Image credit: Sanja Knezevic/Open Society Foundations
Globally, the median public expenditure on education was 4.4% of gross domestic product (GDP) and 13.8% of total government expenditure in 2018, compared with the 4% and 15% thresholds agreed in the Education 2030 Framework for Action. In all, 47 of 141 countries with data, or one-third, met neither benchmark – 4 more than the previous year, with 7 fewer countries reporting. Because the set of countries reporting expenditure data changes yearly, consistent time series require imputation. In 2000–18, education spending as a share of GDP has remained stagnant, though this masks considerable regional variation, from 1.7 percentage points higher in Latin America and the Caribbean to 0.5 percentage points lower in Northern Africa and Western Asia.

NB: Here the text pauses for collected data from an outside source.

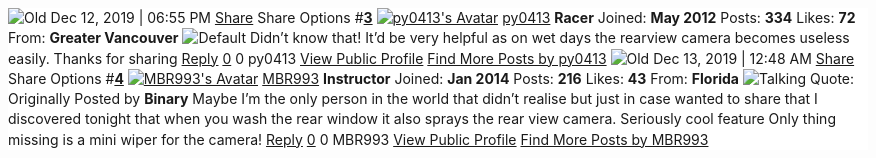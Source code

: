 ![Old](https://rennlist.com/forums/images/statusicon/post_old.gif) Dec 12, 2019 | 06:55 PM 
[ Share](https://rennlist.com/forums/cayenne-9y0-2019/<javascript:void\(0\);>)
Share Options
#[**3**](https://rennlist.com/forums/cayenne-9y0-2019/<https:/rennlist.com/forums/cayenne-9y0-2019/1173370-rear-view-camera-washer.html#post16286344> "permalink")
[![py0413's Avatar](https://rennlist.com/forums/./customavatars/avatar116352_2.gif)](https://rennlist.com/forums/cayenne-9y0-2019/<https:/rennlist.com/forums/members/116352-py0413.html>)
[py0413](https://rennlist.com/forums/cayenne-9y0-2019/<https:/rennlist.com/forums/members/116352-py0413.html>)
**Racer**
Joined: **May 2012**
Posts: **334**
Likes: **72**
From: **Greater Vancouver**
![Default](https://rennlist.com/forums/images/icons/icon1.gif)
Didn’t know that! It’d be very helpful as on wet days the rearview camera becomes useless easily. Thanks for sharing 
[ Reply](https://rennlist.com/forums/cayenne-9y0-2019/<https:/rennlist.com/forums/newreply.php?do=newreply&p=16286344>)
[ 0](https://rennlist.com/forums/cayenne-9y0-2019/<https:/rennlist.com/forums/post_thanks.php?do=post_thanks&p=16286344&securitytoken=guest>)[](https://rennlist.com/forums/cayenne-9y0-2019/<https:/rennlist.com/forums/cayenne-9y0-2019/1173370-rear-view-camera-washer.html#>)
0 
py0413
[View Public Profile](https://rennlist.com/forums/cayenne-9y0-2019/<https:/rennlist.com/forums/members/116352-py0413.html>)
[Find More Posts by py0413](https://rennlist.com/forums/cayenne-9y0-2019/<https:/rennlist.com/forums/search.php?do=finduser&u=116352>)
![Old](https://rennlist.com/forums/images/statusicon/post_old.gif) Dec 13, 2019 | 12:48 AM 
[ Share](https://rennlist.com/forums/cayenne-9y0-2019/<javascript:void\(0\);>)
Share Options
#[**4**](https://rennlist.com/forums/cayenne-9y0-2019/<https:/rennlist.com/forums/cayenne-9y0-2019/1173370-rear-view-camera-washer.html#post16287122> "permalink")
[![MBR993's Avatar](https://rennlist.com/forums/./customavatars/avatar142694_4.gif)](https://rennlist.com/forums/cayenne-9y0-2019/<https:/rennlist.com/forums/members/142694-mbr993.html>)
[MBR993](https://rennlist.com/forums/cayenne-9y0-2019/<https:/rennlist.com/forums/members/142694-mbr993.html>)
**Instructor**
Joined: **Jan 2014**
Posts: **216**
Likes: **43**
From: **Florida**
![Talking](https://rennlist.com/forums/images/icons/icon10.gif)
Quote:
Originally Posted by **Binary** [](https://rennlist.com/forums/cayenne-9y0-2019/<https:/rennlist.com/forums/cayenne-9y0-2019/1173370-rear-view-camera-washer-2.html#post16285978> "View Post")
Maybe I’m the only person in the world that didn’t realise but just in case wanted to share that I discovered tonight that when you wash the rear window it also sprays the rear view camera. Seriously cool feature
Only thing missing is a mini wiper for the camera! 
[ Reply](https://rennlist.com/forums/cayenne-9y0-2019/<https:/rennlist.com/forums/newreply.php?do=newreply&p=16287122>)
[ 0](https://rennlist.com/forums/cayenne-9y0-2019/<https:/rennlist.com/forums/post_thanks.php?do=post_thanks&p=16287122&securitytoken=guest>)[](https://rennlist.com/forums/cayenne-9y0-2019/<https:/rennlist.com/forums/cayenne-9y0-2019/1173370-rear-view-camera-washer.html#>)
0 
MBR993
[View Public Profile](https://rennlist.com/forums/cayenne-9y0-2019/<https:/rennlist.com/forums/members/142694-mbr993.html>)
[Find More Posts by MBR993](https://rennlist.com/forums/cayenne-9y0-2019/<https:/rennlist.com/forums/search.php?do=finduser&u=142694>)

Aid levels have remained constant at around 0.3% of major donor countries’ gross national income since 2005. During this time, aid as a share of GDP in low-income countries has been falling, reaching 7.9% in 2014, rebounding to 9.1% by 2018. Aid to education reached US$15.6 billion in 2018, a historic high. But at most 47% of that amount, or US$7.4 billion, goes to basic and secondary education and to low-and lower-middle-income countries, which are most in need. Humanitarian aid to education has quintupled between 2012 and 2019 to US$705 million.
The OECD is changing its definition and methodology for calculating aid. The new Total Official Support for Sustainable Development is expected to have several implications for education. New codes for multilateral mechanisms, such as the Global Partnership for Education, will reduce the proportion of aid to education previously unallocated to countries. Sector-level information will be provided for humanitarian aid. Contributions to global public goods, policy advisory services and research efforts will also be singled out. Only the grant portion of concessional loans will count as aid.
The poorer the country, the larger the share of household expenditure on education. Data from a small number of countries indicate that the median was 0.5% of GDP in Europe and Northern America but 1.9% in sub-Saharan Africa. Household spending often makes up for insufficient government spending: In six of nine countries where households spent at least 2.5% of GDP on education, governments spent below 4%. Households may display gender bias in expenditure on sons and daughters, although the extent varies by context.